- **EXERCISE DETAILS**: The answer must be an exact transcription of the lines below from the first through the one containing "ποιμνίου του Λάβαν.", with the pictures left out; please add nothing else.

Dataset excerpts
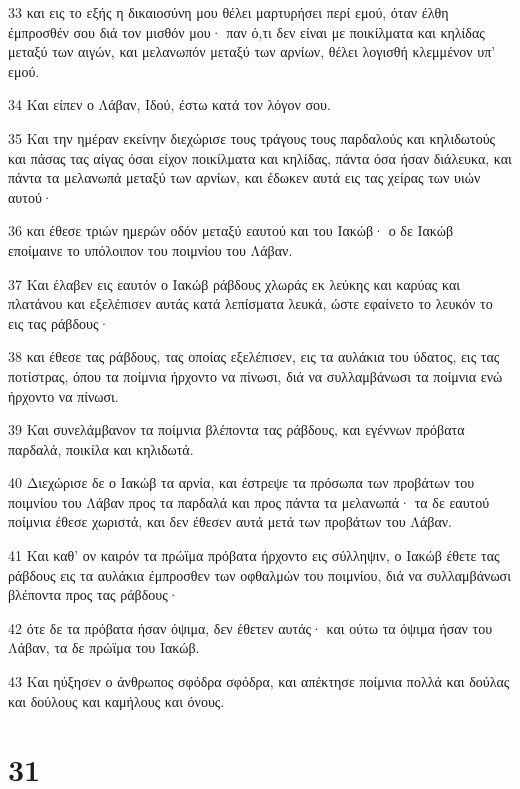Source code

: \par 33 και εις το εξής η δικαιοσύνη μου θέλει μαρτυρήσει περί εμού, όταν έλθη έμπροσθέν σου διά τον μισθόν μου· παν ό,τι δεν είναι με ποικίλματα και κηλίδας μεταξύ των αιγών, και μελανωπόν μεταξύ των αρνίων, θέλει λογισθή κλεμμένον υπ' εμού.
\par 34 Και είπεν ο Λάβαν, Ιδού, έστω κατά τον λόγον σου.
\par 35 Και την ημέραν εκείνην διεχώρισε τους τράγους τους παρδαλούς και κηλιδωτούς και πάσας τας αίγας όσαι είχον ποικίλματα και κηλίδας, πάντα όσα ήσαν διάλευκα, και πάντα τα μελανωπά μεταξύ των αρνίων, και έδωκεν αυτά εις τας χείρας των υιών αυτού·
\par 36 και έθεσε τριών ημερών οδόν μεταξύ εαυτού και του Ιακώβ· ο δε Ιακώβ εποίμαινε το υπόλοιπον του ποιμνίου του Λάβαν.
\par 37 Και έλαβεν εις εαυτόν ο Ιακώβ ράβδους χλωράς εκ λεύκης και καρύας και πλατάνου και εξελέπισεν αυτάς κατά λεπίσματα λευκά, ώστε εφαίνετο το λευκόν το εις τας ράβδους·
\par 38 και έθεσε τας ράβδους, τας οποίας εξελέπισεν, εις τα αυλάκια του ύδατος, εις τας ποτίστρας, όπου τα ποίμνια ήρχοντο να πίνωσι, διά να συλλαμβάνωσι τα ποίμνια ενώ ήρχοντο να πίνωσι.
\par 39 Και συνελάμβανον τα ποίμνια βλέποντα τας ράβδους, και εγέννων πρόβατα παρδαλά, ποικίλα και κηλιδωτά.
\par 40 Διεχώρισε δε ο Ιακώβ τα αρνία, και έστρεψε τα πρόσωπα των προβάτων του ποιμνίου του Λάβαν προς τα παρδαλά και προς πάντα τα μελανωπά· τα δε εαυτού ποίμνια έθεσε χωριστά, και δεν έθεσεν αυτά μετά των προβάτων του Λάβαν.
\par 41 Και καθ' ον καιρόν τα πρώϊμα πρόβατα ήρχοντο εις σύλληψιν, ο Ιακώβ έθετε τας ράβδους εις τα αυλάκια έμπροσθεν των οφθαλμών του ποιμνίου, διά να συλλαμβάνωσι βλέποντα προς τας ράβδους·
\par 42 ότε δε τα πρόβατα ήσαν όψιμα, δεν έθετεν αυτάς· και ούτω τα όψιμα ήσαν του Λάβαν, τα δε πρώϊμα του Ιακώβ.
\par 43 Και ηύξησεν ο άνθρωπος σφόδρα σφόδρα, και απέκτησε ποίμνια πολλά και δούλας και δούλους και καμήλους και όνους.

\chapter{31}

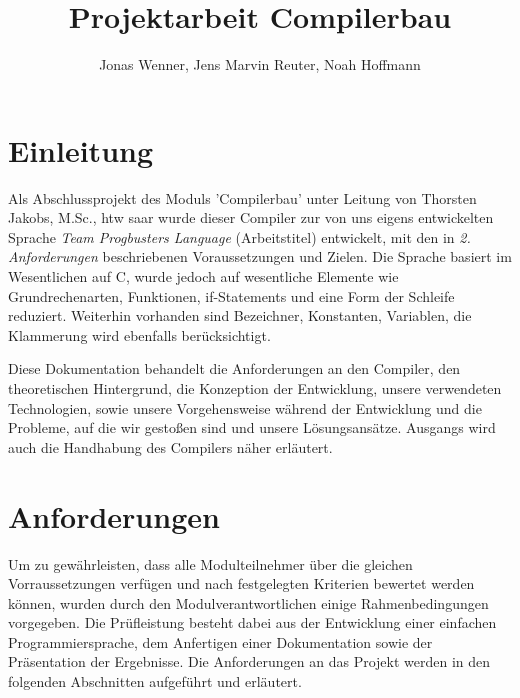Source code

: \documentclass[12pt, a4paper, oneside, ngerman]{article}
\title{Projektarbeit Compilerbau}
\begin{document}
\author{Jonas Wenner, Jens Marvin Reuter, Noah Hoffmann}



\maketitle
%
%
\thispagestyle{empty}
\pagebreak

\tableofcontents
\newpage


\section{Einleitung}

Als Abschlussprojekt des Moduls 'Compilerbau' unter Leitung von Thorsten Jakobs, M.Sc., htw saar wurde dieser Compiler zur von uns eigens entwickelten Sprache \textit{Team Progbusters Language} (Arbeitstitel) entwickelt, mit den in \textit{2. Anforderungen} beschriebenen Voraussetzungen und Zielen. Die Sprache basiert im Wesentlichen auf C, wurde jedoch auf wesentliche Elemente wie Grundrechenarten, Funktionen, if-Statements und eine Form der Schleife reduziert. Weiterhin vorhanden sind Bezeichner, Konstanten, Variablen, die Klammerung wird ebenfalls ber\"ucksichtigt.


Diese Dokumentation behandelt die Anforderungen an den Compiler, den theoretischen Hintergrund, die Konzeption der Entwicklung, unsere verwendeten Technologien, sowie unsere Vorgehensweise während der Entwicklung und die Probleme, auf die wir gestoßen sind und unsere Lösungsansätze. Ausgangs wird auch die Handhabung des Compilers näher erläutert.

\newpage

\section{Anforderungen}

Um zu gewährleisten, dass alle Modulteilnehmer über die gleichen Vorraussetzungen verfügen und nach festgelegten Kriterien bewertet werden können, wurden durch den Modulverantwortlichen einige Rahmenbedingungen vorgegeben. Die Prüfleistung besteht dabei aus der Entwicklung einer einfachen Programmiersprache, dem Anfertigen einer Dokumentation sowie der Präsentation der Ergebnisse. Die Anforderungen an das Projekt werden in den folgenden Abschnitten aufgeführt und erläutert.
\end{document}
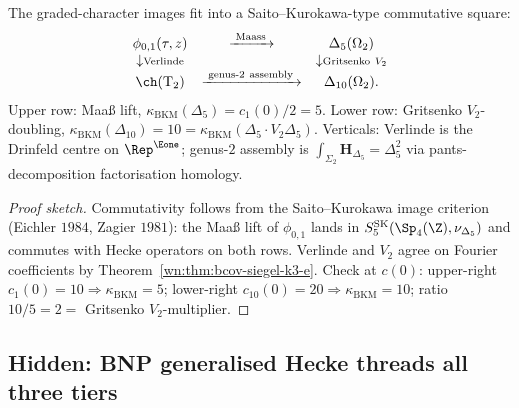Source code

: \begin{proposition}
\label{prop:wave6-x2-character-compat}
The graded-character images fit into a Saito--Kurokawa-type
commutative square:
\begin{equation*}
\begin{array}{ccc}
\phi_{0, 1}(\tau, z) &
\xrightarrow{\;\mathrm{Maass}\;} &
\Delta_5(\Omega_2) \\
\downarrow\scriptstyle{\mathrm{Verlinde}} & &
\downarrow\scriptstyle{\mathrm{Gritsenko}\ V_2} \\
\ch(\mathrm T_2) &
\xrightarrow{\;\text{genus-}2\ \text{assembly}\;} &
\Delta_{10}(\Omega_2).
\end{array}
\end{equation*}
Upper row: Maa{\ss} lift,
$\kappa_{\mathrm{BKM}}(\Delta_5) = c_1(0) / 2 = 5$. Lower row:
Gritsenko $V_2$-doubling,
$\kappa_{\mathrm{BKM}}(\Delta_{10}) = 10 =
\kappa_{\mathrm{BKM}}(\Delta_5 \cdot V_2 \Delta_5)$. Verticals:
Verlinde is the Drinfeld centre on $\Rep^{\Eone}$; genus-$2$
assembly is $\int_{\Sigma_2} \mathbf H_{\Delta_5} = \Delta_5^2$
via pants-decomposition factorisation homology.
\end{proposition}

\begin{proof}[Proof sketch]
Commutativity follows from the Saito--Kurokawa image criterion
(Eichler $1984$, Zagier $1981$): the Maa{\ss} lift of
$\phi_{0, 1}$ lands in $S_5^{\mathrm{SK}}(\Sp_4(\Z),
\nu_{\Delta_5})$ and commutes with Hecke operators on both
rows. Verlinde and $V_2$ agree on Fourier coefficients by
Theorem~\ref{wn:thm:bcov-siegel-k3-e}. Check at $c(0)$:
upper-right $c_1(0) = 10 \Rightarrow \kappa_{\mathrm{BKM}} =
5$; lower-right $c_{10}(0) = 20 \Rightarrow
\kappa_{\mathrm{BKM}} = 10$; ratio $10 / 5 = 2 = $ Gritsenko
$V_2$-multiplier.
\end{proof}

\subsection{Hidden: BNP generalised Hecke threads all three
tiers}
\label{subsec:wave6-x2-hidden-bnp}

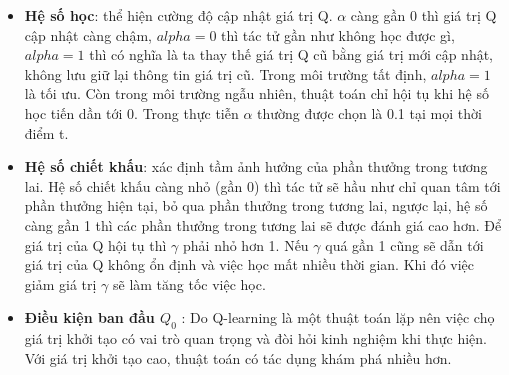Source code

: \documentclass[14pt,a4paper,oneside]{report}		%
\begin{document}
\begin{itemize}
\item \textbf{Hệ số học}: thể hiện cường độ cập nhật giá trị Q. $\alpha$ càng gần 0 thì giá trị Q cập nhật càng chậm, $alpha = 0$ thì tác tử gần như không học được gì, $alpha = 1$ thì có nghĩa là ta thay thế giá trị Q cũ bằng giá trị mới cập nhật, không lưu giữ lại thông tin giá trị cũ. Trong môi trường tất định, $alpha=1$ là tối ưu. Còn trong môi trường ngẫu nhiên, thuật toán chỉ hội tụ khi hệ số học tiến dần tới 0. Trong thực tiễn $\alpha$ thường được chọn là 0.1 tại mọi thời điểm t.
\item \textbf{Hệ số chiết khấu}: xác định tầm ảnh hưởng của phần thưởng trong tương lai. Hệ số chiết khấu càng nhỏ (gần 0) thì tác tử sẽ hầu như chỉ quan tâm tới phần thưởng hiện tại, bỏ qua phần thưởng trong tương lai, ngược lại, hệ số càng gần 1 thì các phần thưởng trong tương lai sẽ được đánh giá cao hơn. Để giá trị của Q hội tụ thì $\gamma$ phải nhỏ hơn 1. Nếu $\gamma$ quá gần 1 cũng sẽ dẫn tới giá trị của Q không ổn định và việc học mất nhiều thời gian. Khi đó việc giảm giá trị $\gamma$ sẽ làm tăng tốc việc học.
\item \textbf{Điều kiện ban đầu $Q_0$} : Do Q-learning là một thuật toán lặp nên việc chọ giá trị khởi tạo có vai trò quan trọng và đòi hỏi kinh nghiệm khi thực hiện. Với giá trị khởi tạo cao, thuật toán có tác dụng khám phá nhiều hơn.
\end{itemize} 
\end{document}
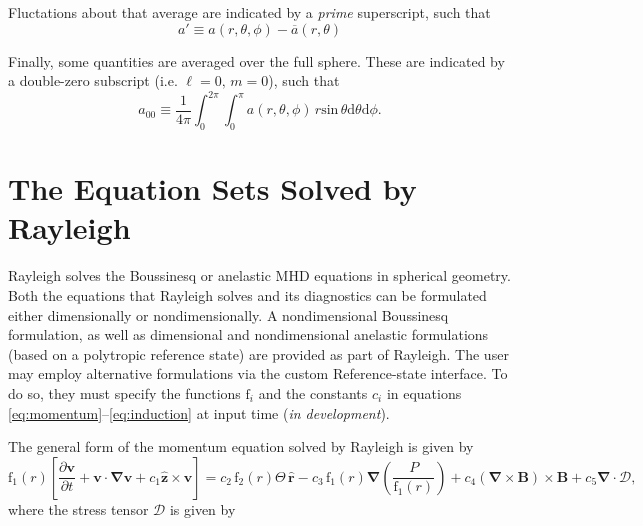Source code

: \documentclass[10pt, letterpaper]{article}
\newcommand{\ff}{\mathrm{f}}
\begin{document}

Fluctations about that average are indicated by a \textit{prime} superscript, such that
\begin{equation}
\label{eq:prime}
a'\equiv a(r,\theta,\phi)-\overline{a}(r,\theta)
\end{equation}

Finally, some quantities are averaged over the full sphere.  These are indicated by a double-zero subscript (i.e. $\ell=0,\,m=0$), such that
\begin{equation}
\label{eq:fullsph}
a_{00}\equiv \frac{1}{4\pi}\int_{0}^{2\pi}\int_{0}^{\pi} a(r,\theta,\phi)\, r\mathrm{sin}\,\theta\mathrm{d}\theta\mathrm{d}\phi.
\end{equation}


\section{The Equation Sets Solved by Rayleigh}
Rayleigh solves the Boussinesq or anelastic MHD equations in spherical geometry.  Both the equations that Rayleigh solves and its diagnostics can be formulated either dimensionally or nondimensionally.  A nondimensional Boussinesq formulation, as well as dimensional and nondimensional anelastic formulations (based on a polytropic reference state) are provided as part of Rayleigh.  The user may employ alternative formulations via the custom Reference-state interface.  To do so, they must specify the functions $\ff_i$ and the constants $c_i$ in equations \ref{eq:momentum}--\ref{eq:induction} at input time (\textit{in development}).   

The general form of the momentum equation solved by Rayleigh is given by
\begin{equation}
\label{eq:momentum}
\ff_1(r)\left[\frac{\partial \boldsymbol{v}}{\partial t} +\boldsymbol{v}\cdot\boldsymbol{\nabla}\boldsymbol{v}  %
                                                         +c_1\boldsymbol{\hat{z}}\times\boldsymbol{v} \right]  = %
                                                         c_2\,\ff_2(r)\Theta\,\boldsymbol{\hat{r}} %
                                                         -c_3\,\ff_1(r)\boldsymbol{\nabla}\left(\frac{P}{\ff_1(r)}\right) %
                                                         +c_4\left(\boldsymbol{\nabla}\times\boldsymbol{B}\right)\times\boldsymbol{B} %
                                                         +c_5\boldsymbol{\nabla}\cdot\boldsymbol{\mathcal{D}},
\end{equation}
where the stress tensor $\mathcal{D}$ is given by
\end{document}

- **ANSWER TO THIS TASK**:
Source code

: \par 33 και εις το εξής η δικαιοσύνη μου θέλει μαρτυρήσει περί εμού, όταν έλθη έμπροσθέν σου διά τον μισθόν μου· παν ό,τι δεν είναι με ποικίλματα και κηλίδας μεταξύ των αιγών, και μελανωπόν μεταξύ των αρνίων, θέλει λογισθή κλεμμένον υπ' εμού.
\par 34 Και είπεν ο Λάβαν, Ιδού, έστω κατά τον λόγον σου.
\par 35 Και την ημέραν εκείνην διεχώρισε τους τράγους τους παρδαλούς και κηλιδωτούς και πάσας τας αίγας όσαι είχον ποικίλματα και κηλίδας, πάντα όσα ήσαν διάλευκα, και πάντα τα μελανωπά μεταξύ των αρνίων, και έδωκεν αυτά εις τας χείρας των υιών αυτού·
\par 36 και έθεσε τριών ημερών οδόν μεταξύ εαυτού και του Ιακώβ· ο δε Ιακώβ εποίμαινε το υπόλοιπον του ποιμνίου του Λάβαν.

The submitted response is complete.